7. The method for detecting system anomalies according to claim 1, wherein when the result of the event anomaly detection is normal, the parameter anomaly detection model based on the parameter sequence training is adopted to perform the parameter anomaly detection on the parameters of each log entry, and before the result of the parameter anomaly detection is obtained, the method comprises:

dividing a parameter sequence formed by parameters of each log entry into a training set and a verification set;

training by adopting parameter sequences corresponding to different types of events in the training set to obtain different parameter anomaly detection models;

And verifying different parameter anomaly detection models by adopting a verification set, and generating Gaussian distribution based on a model preset result and an actual result in the verification set.

8. The method for detecting system anomalies according to claim 7, wherein when the result of the event anomaly detection is normal, the parameter anomaly detection is performed on the parameters of each log entry using a parameter anomaly detection model trained based on a parameter sequence to obtain a result of the parameter anomaly detection, comprising:

when the event abnormality detection result is normal, carrying out parameter sequence prediction on the parameters of each log entry by adopting a parameter abnormality detection model corresponding to the current system log event to obtain a prediction result;

comparing the predicted result with a parameter sequence corresponding to a current system log event, and judging whether the compared result falls in a high confidence interval of the Gaussian distribution, wherein the high confidence interval is a confidence interval larger than a first threshold value;

and when the parameter is in the high confidence interval, the result of abnormal parameter detection is normal, and otherwise, the parameter is abnormal.

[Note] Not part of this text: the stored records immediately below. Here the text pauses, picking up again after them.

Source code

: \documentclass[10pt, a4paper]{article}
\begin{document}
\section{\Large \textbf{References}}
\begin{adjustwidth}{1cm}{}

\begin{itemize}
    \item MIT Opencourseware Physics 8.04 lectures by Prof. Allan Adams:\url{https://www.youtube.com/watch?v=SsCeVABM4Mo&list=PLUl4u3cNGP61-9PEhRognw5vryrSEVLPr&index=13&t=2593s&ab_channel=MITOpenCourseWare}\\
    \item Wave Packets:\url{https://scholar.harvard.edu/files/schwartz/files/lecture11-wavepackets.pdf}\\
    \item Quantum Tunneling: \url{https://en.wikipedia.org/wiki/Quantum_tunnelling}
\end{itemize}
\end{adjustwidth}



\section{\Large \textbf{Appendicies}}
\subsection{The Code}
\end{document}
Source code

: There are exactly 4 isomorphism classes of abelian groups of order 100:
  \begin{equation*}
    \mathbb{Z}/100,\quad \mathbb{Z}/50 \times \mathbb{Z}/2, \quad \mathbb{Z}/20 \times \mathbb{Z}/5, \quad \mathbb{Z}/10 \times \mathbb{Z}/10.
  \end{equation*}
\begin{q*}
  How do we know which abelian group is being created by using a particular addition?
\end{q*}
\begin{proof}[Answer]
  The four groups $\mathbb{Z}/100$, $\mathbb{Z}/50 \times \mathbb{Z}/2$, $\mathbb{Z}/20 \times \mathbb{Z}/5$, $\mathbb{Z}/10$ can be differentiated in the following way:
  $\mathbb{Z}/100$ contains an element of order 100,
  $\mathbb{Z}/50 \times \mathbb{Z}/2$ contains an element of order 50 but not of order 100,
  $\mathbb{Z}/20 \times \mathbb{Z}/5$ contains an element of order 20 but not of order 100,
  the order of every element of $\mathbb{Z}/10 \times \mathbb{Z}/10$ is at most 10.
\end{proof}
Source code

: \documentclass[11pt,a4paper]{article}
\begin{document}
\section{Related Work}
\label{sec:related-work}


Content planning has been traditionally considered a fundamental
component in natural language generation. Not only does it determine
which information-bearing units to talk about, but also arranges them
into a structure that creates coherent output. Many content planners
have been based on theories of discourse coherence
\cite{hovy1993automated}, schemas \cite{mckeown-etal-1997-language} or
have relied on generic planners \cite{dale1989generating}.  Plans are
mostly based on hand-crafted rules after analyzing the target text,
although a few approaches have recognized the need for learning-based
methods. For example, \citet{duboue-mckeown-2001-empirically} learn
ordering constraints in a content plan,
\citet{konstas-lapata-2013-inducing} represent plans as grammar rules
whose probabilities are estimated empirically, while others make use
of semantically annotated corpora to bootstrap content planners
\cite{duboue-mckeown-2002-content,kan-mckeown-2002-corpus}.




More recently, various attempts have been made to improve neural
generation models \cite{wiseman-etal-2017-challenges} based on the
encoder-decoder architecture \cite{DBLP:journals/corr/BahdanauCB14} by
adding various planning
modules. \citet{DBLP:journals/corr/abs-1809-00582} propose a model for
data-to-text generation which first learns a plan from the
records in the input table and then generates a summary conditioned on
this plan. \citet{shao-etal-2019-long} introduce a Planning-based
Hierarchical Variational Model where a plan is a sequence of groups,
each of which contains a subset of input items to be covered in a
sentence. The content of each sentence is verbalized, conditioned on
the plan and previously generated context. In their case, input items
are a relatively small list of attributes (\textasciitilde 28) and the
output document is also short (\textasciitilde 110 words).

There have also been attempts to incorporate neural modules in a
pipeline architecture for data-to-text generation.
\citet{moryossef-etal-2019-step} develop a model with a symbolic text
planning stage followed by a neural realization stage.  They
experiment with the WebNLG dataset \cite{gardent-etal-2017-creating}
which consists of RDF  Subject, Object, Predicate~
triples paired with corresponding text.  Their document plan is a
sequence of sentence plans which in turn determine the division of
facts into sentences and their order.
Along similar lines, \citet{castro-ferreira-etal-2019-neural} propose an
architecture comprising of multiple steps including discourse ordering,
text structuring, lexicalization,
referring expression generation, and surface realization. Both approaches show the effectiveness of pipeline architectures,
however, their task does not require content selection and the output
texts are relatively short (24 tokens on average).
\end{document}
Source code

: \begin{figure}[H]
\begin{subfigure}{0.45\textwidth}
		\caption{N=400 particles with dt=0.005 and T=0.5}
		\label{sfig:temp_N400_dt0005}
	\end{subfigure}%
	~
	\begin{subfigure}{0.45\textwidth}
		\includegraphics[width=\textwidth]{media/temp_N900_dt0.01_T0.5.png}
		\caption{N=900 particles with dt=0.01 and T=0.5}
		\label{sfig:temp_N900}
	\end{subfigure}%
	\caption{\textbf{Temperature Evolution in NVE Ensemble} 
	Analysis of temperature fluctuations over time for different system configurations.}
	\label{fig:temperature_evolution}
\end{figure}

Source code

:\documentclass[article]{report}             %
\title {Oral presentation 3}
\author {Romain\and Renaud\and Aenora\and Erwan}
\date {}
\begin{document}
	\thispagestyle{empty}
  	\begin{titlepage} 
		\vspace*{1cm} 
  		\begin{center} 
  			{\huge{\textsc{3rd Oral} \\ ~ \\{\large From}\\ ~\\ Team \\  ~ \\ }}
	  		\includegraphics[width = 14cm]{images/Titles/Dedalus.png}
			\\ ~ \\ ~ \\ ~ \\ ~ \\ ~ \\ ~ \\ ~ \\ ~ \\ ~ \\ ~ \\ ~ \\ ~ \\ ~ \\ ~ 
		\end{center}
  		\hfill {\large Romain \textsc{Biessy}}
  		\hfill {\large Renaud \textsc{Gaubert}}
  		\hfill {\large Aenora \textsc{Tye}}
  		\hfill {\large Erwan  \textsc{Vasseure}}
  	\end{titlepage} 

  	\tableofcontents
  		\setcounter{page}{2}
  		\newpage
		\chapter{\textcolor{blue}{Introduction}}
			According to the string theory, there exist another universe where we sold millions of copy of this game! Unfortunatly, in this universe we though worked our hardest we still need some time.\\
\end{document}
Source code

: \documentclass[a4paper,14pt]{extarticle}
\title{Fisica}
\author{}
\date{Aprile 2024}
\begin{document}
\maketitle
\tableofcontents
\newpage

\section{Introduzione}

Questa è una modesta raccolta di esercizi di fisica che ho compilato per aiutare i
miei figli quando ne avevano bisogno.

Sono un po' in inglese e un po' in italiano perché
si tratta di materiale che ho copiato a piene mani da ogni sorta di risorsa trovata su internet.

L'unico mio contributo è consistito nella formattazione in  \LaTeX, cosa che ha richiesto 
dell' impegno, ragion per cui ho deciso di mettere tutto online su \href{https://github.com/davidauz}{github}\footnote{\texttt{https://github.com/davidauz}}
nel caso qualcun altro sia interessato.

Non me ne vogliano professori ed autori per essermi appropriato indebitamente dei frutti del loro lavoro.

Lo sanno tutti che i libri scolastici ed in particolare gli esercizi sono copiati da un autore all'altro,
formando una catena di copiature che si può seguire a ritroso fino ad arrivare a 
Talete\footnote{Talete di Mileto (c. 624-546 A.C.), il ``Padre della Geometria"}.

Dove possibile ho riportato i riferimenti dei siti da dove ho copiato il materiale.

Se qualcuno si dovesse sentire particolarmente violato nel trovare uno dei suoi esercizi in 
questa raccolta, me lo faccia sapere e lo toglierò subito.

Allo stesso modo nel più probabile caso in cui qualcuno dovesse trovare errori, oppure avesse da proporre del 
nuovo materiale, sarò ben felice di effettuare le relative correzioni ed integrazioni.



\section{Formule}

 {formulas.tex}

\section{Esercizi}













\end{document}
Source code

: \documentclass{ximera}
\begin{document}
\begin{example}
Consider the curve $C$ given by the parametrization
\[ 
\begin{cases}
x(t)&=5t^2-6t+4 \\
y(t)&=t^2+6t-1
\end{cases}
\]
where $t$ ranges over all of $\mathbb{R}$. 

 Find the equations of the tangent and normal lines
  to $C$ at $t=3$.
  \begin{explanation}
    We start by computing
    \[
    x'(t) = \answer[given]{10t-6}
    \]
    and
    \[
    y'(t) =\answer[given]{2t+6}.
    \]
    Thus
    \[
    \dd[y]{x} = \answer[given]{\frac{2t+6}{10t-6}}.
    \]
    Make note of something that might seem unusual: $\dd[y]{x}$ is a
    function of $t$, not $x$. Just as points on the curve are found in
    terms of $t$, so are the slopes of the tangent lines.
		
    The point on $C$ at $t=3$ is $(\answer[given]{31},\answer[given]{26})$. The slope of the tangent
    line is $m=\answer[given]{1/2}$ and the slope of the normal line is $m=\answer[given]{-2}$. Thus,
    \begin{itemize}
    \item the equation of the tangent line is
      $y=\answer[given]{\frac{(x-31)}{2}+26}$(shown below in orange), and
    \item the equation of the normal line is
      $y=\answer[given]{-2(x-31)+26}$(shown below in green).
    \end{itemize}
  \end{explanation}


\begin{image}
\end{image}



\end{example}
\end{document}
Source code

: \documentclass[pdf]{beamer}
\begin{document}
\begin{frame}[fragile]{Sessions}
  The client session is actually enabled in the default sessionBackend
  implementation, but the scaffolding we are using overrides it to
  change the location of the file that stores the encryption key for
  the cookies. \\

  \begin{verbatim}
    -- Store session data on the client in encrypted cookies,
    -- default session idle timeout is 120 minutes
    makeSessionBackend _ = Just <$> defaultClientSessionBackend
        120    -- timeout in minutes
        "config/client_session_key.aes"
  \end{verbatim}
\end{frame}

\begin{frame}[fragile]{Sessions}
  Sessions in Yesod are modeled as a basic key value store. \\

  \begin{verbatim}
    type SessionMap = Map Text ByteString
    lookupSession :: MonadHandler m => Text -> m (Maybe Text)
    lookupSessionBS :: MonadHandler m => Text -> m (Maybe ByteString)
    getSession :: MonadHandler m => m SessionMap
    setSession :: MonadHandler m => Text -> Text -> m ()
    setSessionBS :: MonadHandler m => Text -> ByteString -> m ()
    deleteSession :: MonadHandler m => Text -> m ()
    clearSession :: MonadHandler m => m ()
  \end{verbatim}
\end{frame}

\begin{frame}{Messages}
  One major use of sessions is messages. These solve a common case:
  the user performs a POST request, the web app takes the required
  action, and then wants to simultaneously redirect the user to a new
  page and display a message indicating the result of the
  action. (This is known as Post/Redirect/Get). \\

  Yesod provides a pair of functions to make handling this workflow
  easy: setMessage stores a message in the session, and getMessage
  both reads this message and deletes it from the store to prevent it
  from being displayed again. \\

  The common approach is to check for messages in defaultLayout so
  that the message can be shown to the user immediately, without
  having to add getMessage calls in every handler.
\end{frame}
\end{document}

9. A system abnormality detection device, comprising:

the analysis module is used for analyzing the system log to obtain a plurality of log entries and events and parameters corresponding to each log entry;

The vectorization module is used for carrying out semantic vectorization on the event of each log entry to obtain the event semantic vector of each log entry;

the first detection module is used for carrying out event abnormality detection on the event semantic vector of each log entry by adopting an event abnormality detection model obtained based on event semantic vector sequence training to obtain an event abnormality detection result;

the second detection module is used for carrying out parameter anomaly detection on the parameters of each log entry by adopting a parameter anomaly detection model obtained based on parameter sequence training when the event anomaly detection result is normal, so as to obtain a parameter anomaly detection result;

and the abnormality judging module is used for determining the abnormality of the current system when the event abnormality detection result is abnormal or the parameter abnormality detection result is abnormal.

10. A computer-readable storage medium storing computer instructions for causing the computer to execute the method of detecting a system abnormality according to any one of claims 1 to 8.

11. An electronic device, comprising: a memory and a processor, said memory and said processor being communicatively coupled to each other, said memory storing computer instructions, said processor executing said computer instructions to perform the method for detecting a system anomaly as claimed in any one of claims 1-8.